Symmetries in Machine Learning I

5 minute read

In this digression into the topic of symmetries in Machine Learning we

  • Define invariance and covariance of supervised ML under a family of transformations.
  • Present a simple idealized supervised learning problem with symmetries to explore the concept.

This investigation is inspired by Invariant Information Clustering in which the concept that a model should be invariant under certain transformations is leveraged for unsupervised learning.

Exact Symmetries in ML

Simple Supervised machine learning tasks can be classified by

  • Domain $X$ - or the function inputs
  • Range $Y$ - or the function outputs

A particular instance of a task consists of

  • A set of observations of input, output pairs. $\mathcal{D} \subset X \times Y$
  • Cost function defined given a candidate function $f: X \rightarrow Y$ and a probability distribution on $X \times Y$ (typically defined by observed data). $C : (X \rightarrow Y) \times \mathcal{P}(X \times Y) \rightarrow \mathbb{R}$

    We say ‘simple’ here as there are plenty of cases where observations are from $X \times Y$ while the function to learn has a different range $Y’$. The most common example being Logistic regression where the observations are from a discrete set $L$ and the function output is a probability distribution over $L$.

Symmetries are typically observed for tasks where the domain $X$ has transformations, $\phi_{\alpha} : X \rightarrow X$, such that either

a. The outputs are invariant under transformation of the inputs by $\phi_{\alpha}$, so the outputs $y$ associated to $x$ and $\phi_{\alpha}(x)$ would be the same for all $\alpha$.

b. The outputs are covariant under under $\phi_{\alpha}$ - which qualitatively means that the outputs associated to $x$ and $\phi_{\alpha}(x)$ are related in a known way.

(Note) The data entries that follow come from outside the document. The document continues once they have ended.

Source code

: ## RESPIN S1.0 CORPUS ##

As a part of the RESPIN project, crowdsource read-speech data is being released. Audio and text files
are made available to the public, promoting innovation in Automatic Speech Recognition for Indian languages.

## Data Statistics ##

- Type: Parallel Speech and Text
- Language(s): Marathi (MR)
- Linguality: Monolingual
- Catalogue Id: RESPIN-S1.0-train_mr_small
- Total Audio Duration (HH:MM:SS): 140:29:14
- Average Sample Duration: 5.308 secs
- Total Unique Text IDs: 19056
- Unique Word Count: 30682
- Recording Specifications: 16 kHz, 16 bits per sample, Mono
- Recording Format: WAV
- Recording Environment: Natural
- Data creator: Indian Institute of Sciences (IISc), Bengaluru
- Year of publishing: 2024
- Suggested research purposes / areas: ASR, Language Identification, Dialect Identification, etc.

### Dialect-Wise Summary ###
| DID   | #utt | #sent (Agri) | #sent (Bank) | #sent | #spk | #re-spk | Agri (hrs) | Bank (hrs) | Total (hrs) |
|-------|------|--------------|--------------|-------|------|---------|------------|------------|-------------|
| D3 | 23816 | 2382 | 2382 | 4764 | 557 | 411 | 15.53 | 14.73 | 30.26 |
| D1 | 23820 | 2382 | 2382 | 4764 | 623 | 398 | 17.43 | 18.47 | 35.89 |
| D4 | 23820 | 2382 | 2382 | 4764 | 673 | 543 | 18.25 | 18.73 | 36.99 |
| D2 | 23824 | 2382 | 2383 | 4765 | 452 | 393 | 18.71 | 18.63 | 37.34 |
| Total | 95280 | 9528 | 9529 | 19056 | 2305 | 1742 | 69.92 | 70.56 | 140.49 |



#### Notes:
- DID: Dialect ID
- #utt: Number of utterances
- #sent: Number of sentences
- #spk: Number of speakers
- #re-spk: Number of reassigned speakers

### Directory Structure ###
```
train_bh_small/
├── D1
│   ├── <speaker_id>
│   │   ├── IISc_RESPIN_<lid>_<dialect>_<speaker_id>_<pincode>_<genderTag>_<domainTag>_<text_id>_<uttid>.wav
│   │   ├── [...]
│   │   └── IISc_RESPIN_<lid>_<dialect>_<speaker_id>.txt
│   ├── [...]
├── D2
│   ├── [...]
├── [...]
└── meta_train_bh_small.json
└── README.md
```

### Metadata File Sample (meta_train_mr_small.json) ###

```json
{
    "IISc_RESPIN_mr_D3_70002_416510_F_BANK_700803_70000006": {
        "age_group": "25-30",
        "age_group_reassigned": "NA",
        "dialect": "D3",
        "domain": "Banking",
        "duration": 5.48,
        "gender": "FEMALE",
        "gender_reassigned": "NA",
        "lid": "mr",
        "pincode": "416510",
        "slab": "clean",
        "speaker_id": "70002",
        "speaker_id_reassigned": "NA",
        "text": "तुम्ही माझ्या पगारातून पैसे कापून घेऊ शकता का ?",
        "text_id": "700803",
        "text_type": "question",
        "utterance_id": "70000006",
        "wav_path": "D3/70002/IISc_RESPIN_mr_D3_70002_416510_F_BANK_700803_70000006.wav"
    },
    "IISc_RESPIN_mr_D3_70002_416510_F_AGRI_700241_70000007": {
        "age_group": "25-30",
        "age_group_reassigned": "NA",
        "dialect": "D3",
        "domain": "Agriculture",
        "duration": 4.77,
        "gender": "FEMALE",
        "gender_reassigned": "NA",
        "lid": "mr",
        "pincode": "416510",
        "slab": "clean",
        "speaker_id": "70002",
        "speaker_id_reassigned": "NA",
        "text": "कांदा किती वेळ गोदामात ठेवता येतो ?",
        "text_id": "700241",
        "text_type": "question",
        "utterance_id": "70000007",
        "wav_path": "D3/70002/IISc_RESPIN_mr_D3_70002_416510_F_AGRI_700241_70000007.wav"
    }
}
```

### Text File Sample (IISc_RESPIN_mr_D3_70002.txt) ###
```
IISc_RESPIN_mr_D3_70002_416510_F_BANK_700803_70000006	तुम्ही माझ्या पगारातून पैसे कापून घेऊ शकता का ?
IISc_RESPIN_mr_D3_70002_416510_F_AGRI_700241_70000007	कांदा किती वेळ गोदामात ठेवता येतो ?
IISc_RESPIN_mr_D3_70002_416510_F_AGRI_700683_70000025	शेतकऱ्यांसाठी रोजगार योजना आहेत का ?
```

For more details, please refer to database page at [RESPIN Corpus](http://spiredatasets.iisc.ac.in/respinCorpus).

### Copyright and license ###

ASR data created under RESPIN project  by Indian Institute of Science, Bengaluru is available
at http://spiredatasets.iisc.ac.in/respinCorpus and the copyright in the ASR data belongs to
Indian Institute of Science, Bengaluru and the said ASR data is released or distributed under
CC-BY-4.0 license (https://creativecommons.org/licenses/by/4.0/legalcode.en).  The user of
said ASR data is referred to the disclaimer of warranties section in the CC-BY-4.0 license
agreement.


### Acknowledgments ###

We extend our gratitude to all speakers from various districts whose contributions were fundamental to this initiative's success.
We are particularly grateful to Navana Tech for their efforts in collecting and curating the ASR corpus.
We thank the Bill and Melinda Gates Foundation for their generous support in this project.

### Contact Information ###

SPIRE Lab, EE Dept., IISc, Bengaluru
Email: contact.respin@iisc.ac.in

Denoting our symmetry actions $\phi_{\alpha} : X \rightarrow X$ by $\phi_{\alpha} \cdot x$ we have the requirements that the optimal $f$ given the cost function should satisfy.

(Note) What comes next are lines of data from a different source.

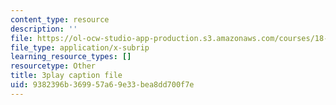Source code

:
 ```yaml
---
content_type: resource
description: ''
file: https://ol-ocw-studio-app-production.s3.amazonaws.com/courses/18-01sc-single-variable-calculus-fall-2010/9382396b369957a69e33bea8dd700f7e_kCPVBl953eY.vtt
file_type: application/x-subrip
learning_resource_types: []
resourcetype: Other
title: 3play caption file
uid: 9382396b-3699-57a6-9e33-bea8dd700f7e
---
```

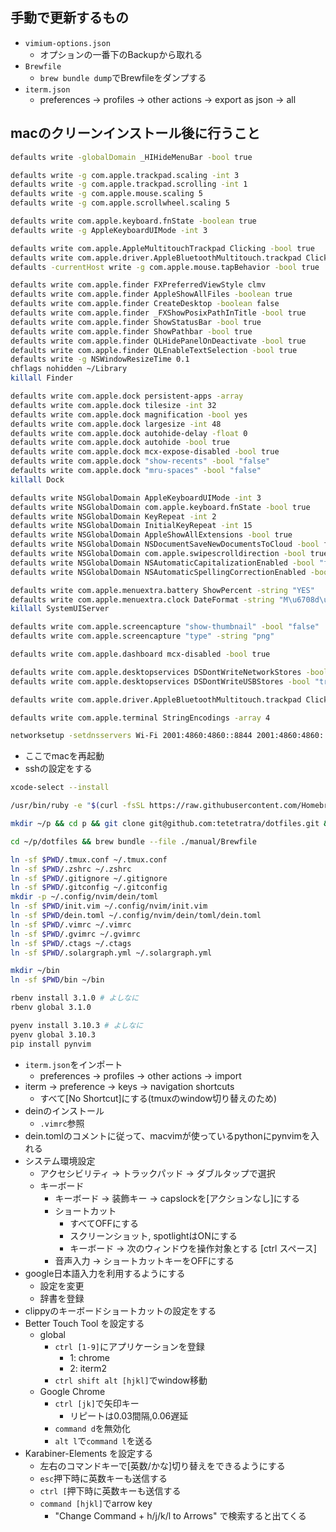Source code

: ## 手動で更新するもの

- `vimium-options.json`
  - オプションの一番下のBackupから取れる
- `Brewfile`
  - `brew bundle dump`でBrewfileをダンプする
- `iterm.json`
  - preferences -> profiles -> other actions -> export as json -> all

## macのクリーンインストール後に行うこと

```bash
defaults write -globalDomain _HIHideMenuBar -bool true

defaults write -g com.apple.trackpad.scaling -int 3
defaults write -g com.apple.trackpad.scrolling -int 1
defaults write -g com.apple.mouse.scaling 5
defaults write -g com.apple.scrollwheel.scaling 5

defaults write com.apple.keyboard.fnState -boolean true
defaults write -g AppleKeyboardUIMode -int 3

defaults write com.apple.AppleMultitouchTrackpad Clicking -bool true
defaults write com.apple.driver.AppleBluetoothMultitouch.trackpad Clicking -bool true
defaults -currentHost write -g com.apple.mouse.tapBehavior -bool true

defaults write com.apple.finder FXPreferredViewStyle clmv
defaults write com.apple.finder AppleShowAllFiles -boolean true
defaults write com.apple.finder CreateDesktop -boolean false
defaults write com.apple.finder _FXShowPosixPathInTitle -bool true
defaults write com.apple.finder ShowStatusBar -bool true
defaults write com.apple.finder ShowPathbar -bool true
defaults write com.apple.finder QLHidePanelOnDeactivate -bool true
defaults write com.apple.finder QLEnableTextSelection -bool true
defaults write -g NSWindowResizeTime 0.1
chflags nohidden ~/Library
killall Finder

defaults write com.apple.dock persistent-apps -array
defaults write com.apple.dock tilesize -int 32
defaults write com.apple.dock magnification -bool yes
defaults write com.apple.dock largesize -int 48
defaults write com.apple.dock autohide-delay -float 0
defaults write com.apple.dock autohide -bool true
defaults write com.apple.dock mcx-expose-disabled -bool true
defaults write com.apple.dock "show-recents" -bool "false"
defaults write com.apple.dock "mru-spaces" -bool "false"
killall Dock

defaults write NSGlobalDomain AppleKeyboardUIMode -int 3
defaults write NSGlobalDomain com.apple.keyboard.fnState -bool true
defaults write NSGlobalDomain KeyRepeat -int 2
defaults write NSGlobalDomain InitialKeyRepeat -int 15
defaults write NSGlobalDomain AppleShowAllExtensions -bool true
defaults write NSGlobalDomain NSDocumentSaveNewDocumentsToCloud -bool false
defaults write NSGlobalDomain com.apple.swipescrolldirection -bool true
defaults write NSGlobalDomain NSAutomaticCapitalizationEnabled -bool "false"
defaults write NSGlobalDomain NSAutomaticSpellingCorrectionEnabled -bool "false"

defaults write com.apple.menuextra.battery ShowPercent -string "YES"
defaults write com.apple.menuextra.clock DateFormat -string "M\u6708d\u65e5(EEE)  H:mm:ss"
killall SystemUIServer

defaults write com.apple.screencapture "show-thumbnail" -bool "false"
defaults write com.apple.screencapture "type" -string "png"

defaults write com.apple.dashboard mcx-disabled -bool true

defaults write com.apple.desktopservices DSDontWriteNetworkStores -bool "true"
defaults write com.apple.desktopservices DSDontWriteUSBStores -bool "true"

defaults write com.apple.driver.AppleBluetoothMultitouch.trackpad Clicking -bool true

defaults write com.apple.terminal StringEncodings -array 4

networksetup -setdnsservers Wi-Fi 2001:4860:4860::8844 2001:4860:4860::8888 8.8.4.4 8.8.8.8
```

- ここでmacを再起動
- sshの設定をする

```bash
xcode-select --install

/usr/bin/ruby -e "$(curl -fsSL https://raw.githubusercontent.com/Homebrew/install/master/install)"

mkdir ~/p && cd p && git clone git@github.com:tetetratra/dotfiles.git && cd dotfiles

cd ~/p/dotfiles && brew bundle --file ./manual/Brewfile

ln -sf $PWD/.tmux.conf ~/.tmux.conf
ln -sf $PWD/.zshrc ~/.zshrc
ln -sf $PWD/.gitignore ~/.gitignore
ln -sf $PWD/.gitconfig ~/.gitconfig
mkdir -p ~/.config/nvim/dein/toml
ln -sf $PWD/init.vim ~/.config/nvim/init.vim
ln -sf $PWD/dein.toml ~/.config/nvim/dein/toml/dein.toml
ln -sf $PWD/.vimrc ~/.vimrc
ln -sf $PWD/.gvimrc ~/.gvimrc
ln -sf $PWD/.ctags ~/.ctags
ln -sf $PWD/.solargraph.yml ~/.solargraph.yml

mkdir ~/bin
ln -sf $PWD/bin ~/bin

rbenv install 3.1.0 # よしなに
rbenv global 3.1.0

pyenv install 3.10.3 # よしなに
pyenv global 3.10.3
pip install pynvim
```

- `iterm.json`をインポート
  - preferences -> profiles -> other actions -> import
- iterm -> preference -> keys -> navigation shortcuts
  - すべて[No Shortcut]にする(tmuxのwindow切り替えのため)
- deinのインストール
  - `.vimrc`参照
- dein.tomlのコメントに従って、macvimが使っているpythonにpynvimを入れる
- システム環境設定
  - アクセシビリティ -> トラックパッド -> ダブルタップで選択
  - キーボード
    - キーボード -> 装飾キー -> capslockを[アクションなし]にする
    - ショートカット
      - すべてOFFにする
      - スクリーンショット, spotlightはONにする
      - キーボード -> 次のウィンドウを操作対象とする [ctrl スペース]
    - 音声入力 -> ショートカットキーをOFFにする
- google日本語入力を利用するようにする
  - 設定を変更
  - 辞書を登録
- clippyのキーボードショートカットの設定をする
- Better Touch Tool を設定する
  - global
    - `ctrl [1-9]`にアプリケーションを登録
      - 1: chrome
      - 2: iterm2
    - `ctrl shift alt [hjkl]`でwindow移動
  - Google Chrome
    - `ctrl [jk]`で矢印キー
      - リピートは0.03間隔,0.06遅延
    - `command d`を無効化
    - `alt l`で`command l`を送る
- Karabiner-Elements を設定する
  - 左右のコマンドキーで[英数/かな]切り替えをできるようにする
  - `esc`押下時に英数キーも送信する
  - `ctrl [`押下時に英数キーも送信する
  - `command [hjkl]`でarrow key
    - "Change Command + h/j/k/l to Arrows" で検索すると出てくる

  1. Invariance : $f(\phi_{\alpha} \cdot x) = f(x)$ for all $\alpha, x$
  2. Covariance : There exists a function $G$ taking transformation of $X$ and producing a transformation of $Y$, $G : (X \rightarrow X) \rightarrow (Y \rightarrow Y)$ such that it
    • Defines transformation of outputs : $f(\phi_{\alpha} \cdot x) = G(\phi_{\alpha}) \cdot f(x)$ for all $\alpha, x$
    • Is a Functor : $f(\phi_{\alpha} \cdot (\phi_{\beta} \cdot x)) = G(\phi_{\alpha} \cdot \phi_{\beta}) \cdot f(x) = G(\phi_{\alpha}) \cdot G(\phi_{\beta}) \cdot f(x)$ for all $\alpha, \beta, x$

Such exact symmetries are rare in practice but idealized versions of standard problems do admit exact symmetries.

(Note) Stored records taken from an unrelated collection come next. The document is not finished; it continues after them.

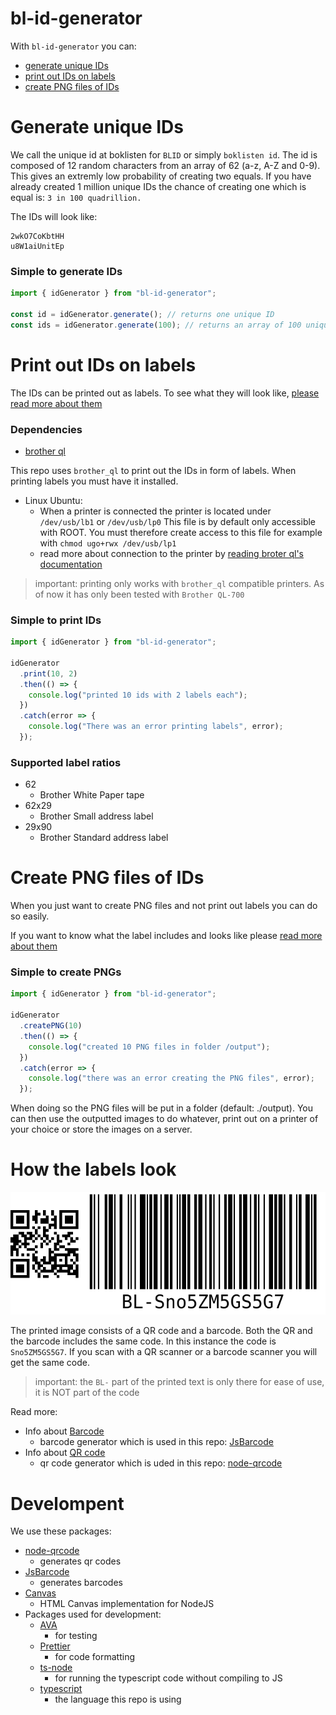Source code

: # bl-id-generator

With `bl-id-generator` you can:

- [generate unique IDs](#generate-unique-ids)
- [print out IDs on labels](#print-out-ids-on-labels)
- [create PNG files of IDs](#create-png-files-of-ids)

# Generate unique IDs

We call the unique id at boklisten for `BLID` or simply `boklisten id`. The id
is composed of 12 random characters from an array of 62 (a-z, A-Z and 0-9).
This gives an extremly low probability of creating two equals. If you have
already created 1 million unique IDs the chance of creating one which is equal
is: `3 in 100 quadrillion.`

The IDs will look like:

```text
2wkO7CoKbtHH
u8W1aiUnitEp
```

### Simple to generate IDs

```typescript
import { idGenerator } from "bl-id-generator";

const id = idGenerator.generate(); // returns one unique ID
const ids = idGenerator.generate(100); // returns an array of 100 unique IDS
```

# Print out IDs on labels

The IDs can be printed out as labels. To see what they will look like, [please read more about them](#how-the-labels-look)

### Dependencies

- [brother ql](https://github.com/pklaus/brother_ql)

This repo uses `brother_ql` to print out the IDs in form of labels. When
printing labels you must have it installed.

- Linux Ubuntu:
  - When a printer is connected the printer is located under `/dev/usb/lb1` or
    `/dev/usb/lp0` This file is by default only accessible with ROOT. You must
    therefore create access to this file for example with `chmod ugo+rwx /dev/usb/lp1`
  - read more about connection to the printer by [reading broter ql's documentation](https://github.com/pklaus/brother_ql#backends)

> important: printing only works with `brother_ql` compatible printers. As of now it has only been tested with `Brother QL-700`

### Simple to print IDs

```typescript
import { idGenerator } from "bl-id-generator";

idGenerator
  .print(10, 2)
  .then(() => {
    console.log("printed 10 ids with 2 labels each");
  })
  .catch(error => {
    console.log("There was an error printing labels", error);
  });
```

### Supported label ratios

- 62
  - Brother White Paper tape
- 62x29
  - Brother Small address label
- 29x90
  - Brother Standard address label

# Create PNG files of IDs

When you just want to create PNG files and not print out labels you can do so easily.

If you want to know what the label includes and looks like please [read more
about them](#how-the-labels-look)

### Simple to create PNGs

```typescript
import { idGenerator } from "bl-id-generator";

idGenerator
  .createPNG(10)
  .then(() => {
    console.log("created 10 PNG files in folder /output");
  })
  .catch(error => {
    console.log("there was an error creating the PNG files", error);
  });
```

When doing so the PNG files will be put in a folder (default: ./output). You
can then use the outputted images to do whatever, print out on a printer of
your choice or store the images on a server.

# How the labels look

![](assets/Sno5ZM5GS5G7.png)

The printed image consists of a QR code and a barcode. Both the QR and the
barcode includes the same code. In this instance the code is `Sno5ZM5GS5G7`.
If you scan with a QR scanner or a barcode scanner you will get the same code.

> important: the `BL-` part of the printed text is only there for ease of use,
> it is NOT part of the code

Read more:

- Info about [Barcode](https://en.wikipedia.org/wiki/Barcode)
  - barcode generator which is used in this repo: [JsBarcode](https://github.com/lindell/JsBarcode)
- Info about [QR code](https://en.wikipedia.org/wiki/QR_code)
  - qr code generator which is uded in this repo: [node-qrcode](https://github.com/soldair/node-qrcode)

# Develompent

We use these packages:

- [node-qrcode](https://github.com/soldair/node-qrcode)
  - generates qr codes
- [JsBarcode](https://github.com/lindell/JsBarcode)
  - generates barcodes
- [Canvas](https://github.com/Automattic/node-canvas)
  - HTML Canvas implementation for NodeJS
- Packages used for development:
  - [AVA](https://github.com/avajs/ava)
    - for testing
  - [Prettier](https://prettier.io/)
    - for code formatting
  - [ts-node](https://github.com/TypeStrong/ts-node)
    - for running the typescript code without compiling to JS
  - [typescript](https://typescriptlang.org)
    - the language this repo is using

Idealized Images : If we remove questions of “what happens at the boundary”, allowing images composed of pixels that extend infinitely in all directions (functions $\mathbb{Z}^2$ to $\mathbb{R}^3$). Then we expect:

  • Classification of image content to be translation invariant.
  • Detection of bounding boxes to be translation covariant with the bounding box being translated along with the image.
  • Classification to be dilation invariant where we allow transformations that take each pixel and “blow it up” to a $K \times K$ square of pixels of identical color.

Once we introduce image boundaries we are reduced to having “near” or “approximate” symmetries that will be discussed another time.

Simple Idealized Example

A highly idealized example that is similar to image models takes as domain $X$ functions from The cyclic group $\mathbb{Z}_N$ (addition mod N) to $\mathbb{Z}_2$.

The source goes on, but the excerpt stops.